Project 2: An Asynchronous `cat` Clone

Build a file reader that uses libuv’s threadpool-backed async file operations, mastering callback chaining for sequential asynchronous logic.

Quick Reference

Attribute	Value
Difficulty	Advanced
Time Estimate	Weekend
Language	C
Prerequisites	Project 1, solid C skills (pointers, memory)
Key Topics	File I/O, threadpool, callback chaining, buffer management

1. Learning Objectives

By completing this project, you will:

Use libuv’s asynchronous file system operations (uv_fs_*)
Understand how libuv uses a threadpool for blocking operations
Master callback chaining for sequential async operations
Manage buffers and memory in an async context
Handle errors properly across callback boundaries
Clean up uv_fs_t request objects correctly

2. Theoretical Foundation

2.1 Core Concepts

Asynchronous File I/O

Unlike network I/O, file system operations cannot use OS-level async mechanisms like epoll or kqueue. The kernel’s file system layer is fundamentally blocking.

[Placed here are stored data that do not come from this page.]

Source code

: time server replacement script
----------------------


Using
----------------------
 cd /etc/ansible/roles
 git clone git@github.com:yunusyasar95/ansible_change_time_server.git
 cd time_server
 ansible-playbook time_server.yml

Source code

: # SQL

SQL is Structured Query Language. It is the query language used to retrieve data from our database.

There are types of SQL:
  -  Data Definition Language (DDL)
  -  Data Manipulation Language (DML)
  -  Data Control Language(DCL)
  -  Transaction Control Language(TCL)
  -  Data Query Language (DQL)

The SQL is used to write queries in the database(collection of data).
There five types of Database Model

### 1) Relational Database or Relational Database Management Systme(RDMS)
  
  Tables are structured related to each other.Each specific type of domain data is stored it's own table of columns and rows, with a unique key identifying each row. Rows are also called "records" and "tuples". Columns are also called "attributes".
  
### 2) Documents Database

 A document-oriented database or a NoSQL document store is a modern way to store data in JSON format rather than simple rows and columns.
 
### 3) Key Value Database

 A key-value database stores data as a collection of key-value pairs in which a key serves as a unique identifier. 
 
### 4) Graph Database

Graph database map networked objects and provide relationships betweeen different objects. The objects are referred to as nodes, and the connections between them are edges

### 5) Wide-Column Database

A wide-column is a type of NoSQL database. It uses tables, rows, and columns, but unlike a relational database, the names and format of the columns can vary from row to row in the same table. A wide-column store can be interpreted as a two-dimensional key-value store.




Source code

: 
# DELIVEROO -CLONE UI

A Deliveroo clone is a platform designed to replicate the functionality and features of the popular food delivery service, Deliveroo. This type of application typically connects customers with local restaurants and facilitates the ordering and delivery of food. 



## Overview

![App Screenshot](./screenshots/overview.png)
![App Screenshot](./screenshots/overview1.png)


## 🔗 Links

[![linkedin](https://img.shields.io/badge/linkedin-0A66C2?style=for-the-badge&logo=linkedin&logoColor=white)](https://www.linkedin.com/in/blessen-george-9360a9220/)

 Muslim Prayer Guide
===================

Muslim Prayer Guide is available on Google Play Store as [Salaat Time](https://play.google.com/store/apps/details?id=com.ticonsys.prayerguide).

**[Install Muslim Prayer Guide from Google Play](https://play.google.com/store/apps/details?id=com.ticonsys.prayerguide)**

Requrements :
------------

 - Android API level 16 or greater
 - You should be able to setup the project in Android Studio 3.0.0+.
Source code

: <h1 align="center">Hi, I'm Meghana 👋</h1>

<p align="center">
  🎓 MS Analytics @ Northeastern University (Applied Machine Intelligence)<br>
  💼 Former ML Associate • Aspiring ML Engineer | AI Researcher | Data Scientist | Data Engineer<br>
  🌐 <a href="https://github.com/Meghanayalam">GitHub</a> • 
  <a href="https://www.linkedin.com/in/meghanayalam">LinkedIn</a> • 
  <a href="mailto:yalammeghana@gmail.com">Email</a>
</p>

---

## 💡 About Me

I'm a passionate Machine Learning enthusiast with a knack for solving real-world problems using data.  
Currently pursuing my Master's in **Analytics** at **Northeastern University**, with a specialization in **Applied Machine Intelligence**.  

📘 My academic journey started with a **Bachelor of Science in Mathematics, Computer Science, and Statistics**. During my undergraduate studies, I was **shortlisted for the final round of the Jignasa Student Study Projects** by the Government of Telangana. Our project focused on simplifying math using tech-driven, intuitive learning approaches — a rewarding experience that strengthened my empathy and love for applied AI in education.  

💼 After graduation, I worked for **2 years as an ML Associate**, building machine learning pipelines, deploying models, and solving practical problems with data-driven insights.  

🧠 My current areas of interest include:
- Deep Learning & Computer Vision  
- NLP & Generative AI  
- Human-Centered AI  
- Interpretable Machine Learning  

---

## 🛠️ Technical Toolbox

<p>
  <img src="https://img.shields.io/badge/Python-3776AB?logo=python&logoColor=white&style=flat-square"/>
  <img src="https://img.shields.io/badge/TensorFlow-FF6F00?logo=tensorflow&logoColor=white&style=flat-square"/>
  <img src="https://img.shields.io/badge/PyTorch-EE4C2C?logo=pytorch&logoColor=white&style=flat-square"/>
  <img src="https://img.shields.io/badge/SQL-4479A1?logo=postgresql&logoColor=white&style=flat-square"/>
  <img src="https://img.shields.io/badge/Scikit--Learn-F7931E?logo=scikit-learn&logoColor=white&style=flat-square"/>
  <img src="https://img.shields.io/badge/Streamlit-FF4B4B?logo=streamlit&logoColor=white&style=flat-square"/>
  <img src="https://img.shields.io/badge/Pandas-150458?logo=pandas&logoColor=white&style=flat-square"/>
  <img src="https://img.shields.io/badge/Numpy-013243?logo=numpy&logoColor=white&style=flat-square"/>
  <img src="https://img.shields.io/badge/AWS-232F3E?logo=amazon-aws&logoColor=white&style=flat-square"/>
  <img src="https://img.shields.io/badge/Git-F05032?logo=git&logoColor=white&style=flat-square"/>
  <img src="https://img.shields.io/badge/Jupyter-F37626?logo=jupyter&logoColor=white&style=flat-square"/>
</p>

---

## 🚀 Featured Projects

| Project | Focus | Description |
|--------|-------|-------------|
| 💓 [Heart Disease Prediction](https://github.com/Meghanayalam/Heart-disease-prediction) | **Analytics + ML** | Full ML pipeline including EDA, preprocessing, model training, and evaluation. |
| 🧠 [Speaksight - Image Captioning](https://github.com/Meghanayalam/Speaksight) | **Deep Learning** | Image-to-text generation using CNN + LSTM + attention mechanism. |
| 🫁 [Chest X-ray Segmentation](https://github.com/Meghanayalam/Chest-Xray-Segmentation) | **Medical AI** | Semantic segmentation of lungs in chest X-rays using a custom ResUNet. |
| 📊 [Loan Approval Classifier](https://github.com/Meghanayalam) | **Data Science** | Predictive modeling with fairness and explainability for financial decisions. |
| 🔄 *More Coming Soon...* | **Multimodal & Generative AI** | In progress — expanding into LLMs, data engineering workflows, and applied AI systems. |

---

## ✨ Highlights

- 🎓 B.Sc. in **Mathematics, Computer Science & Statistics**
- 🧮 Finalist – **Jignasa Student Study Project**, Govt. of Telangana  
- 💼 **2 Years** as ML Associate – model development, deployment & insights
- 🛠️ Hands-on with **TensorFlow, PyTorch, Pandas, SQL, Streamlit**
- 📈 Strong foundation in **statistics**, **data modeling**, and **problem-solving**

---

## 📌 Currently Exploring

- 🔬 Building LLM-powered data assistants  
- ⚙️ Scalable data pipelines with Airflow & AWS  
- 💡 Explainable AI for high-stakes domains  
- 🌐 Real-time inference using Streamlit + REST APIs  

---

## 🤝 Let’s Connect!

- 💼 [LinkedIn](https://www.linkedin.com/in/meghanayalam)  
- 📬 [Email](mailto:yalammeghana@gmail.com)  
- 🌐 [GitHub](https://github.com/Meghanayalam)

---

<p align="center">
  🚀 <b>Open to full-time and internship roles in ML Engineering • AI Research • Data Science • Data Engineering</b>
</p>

libuv solves this by using a thread pool:

┌─────────────────────────────────────────────────────────────────┐
│                     Your C Code (Main Thread)                    │
│                                                                  │
│  uv_fs_open(loop, &req, "file.txt", O_RDONLY, 0, on_open);      │
│                         │                                        │
│                         │ Posts work to thread pool              │
│                         ▼                                        │
│  ┌─────────────────────────────────────────────────────────────┐│
│  │                     Thread Pool (4 threads default)          ││
│  │  ┌──────────┐ ┌──────────┐ ┌──────────┐ ┌──────────┐       ││
│  │  │ Thread 1 │ │ Thread 2 │ │ Thread 3 │ │ Thread 4 │       ││
│  │  │          │ │          │ │          │ │          │       ││
│  │  │ open()   │ │  (idle)  │ │  (idle)  │ │  (idle)  │       ││
│  │  │ blocking │ │          │ │          │ │          │       ││
│  │  └──────────┘ └──────────┘ └──────────┘ └──────────┘       ││
│  └─────────────────────────────────────────────────────────────┘│
│                         │                                        │
│                         │ Work completes                         │
│                         ▼                                        │
│  Event loop picks up result, calls on_open() in main thread      │
│                                                                  │
└─────────────────────────────────────────────────────────────────┘

Request Objects

For file operations, libuv uses request objects (uv_fs_t) instead of handles:

// Request object holds state for one operation
uv_fs_t open_req;

// Start the operation
uv_fs_open(loop, &open_req, "file.txt", O_RDONLY, 0, on_open);

// In callback, result is in the request
void on_open(uv_fs_t* req) {
    int fd = req->result;  // File descriptor or error code
}

Key differences from handles:

Handles	Requests
Long-lived	Short-lived (one operation)
Must be `uv_close()`d	Must call `uv_fs_req_cleanup()`
Represent a resource	Represent an operation
e.g., `uv_tcp_t`	e.g., `uv_fs_t`

Callback Chaining

Since operations are asynchronous, you chain them through callbacks:

on_open()  ──►  on_read()  ──►  on_read()  ──►  on_close()
    │              │              │               │
    ▼              ▼              ▼               ▼
Got FD         Got data      Got more data    Cleanup done
Start read     Print it      Print it         Exit
               Read more     EOF? Close

2.2 Why This Matters

Async file I/O is critical for:

High-performance servers: Serving static files without blocking
Database engines: Reading/writing data files
Build tools: Parallel file processing
Log processors: Tailing files without blocking

Understanding the threadpool model helps you:

Know when operations truly run in parallel
Tune the pool size (UV_THREADPOOL_SIZE)
Understand Node.js fs module internals

2.3 Historical Context

Traditional I/O: Programs called read() and blocked
1990s: Thread-per-connection model for parallelism
2000s: Event loops for network, but FS still blocking
2011: libuv introduces threadpool for async FS
Today: Standard pattern in Node.js, Julia, etc.

2.4 Common Misconceptions

Misconception	Reality
“Async file I/O uses kernel async”	Uses threadpool, not kernel async
“All threads are always busy”	Only 4 threads by default
“Callbacks run in thread pool”	Callbacks run in main thread
“You can use same request twice”	Must cleanup and reinit, or use new request

3. Project Specification

3.1 What You Will Build

A program that reads a file specified on the command line and prints its contents to stdout, using libuv’s async file operations.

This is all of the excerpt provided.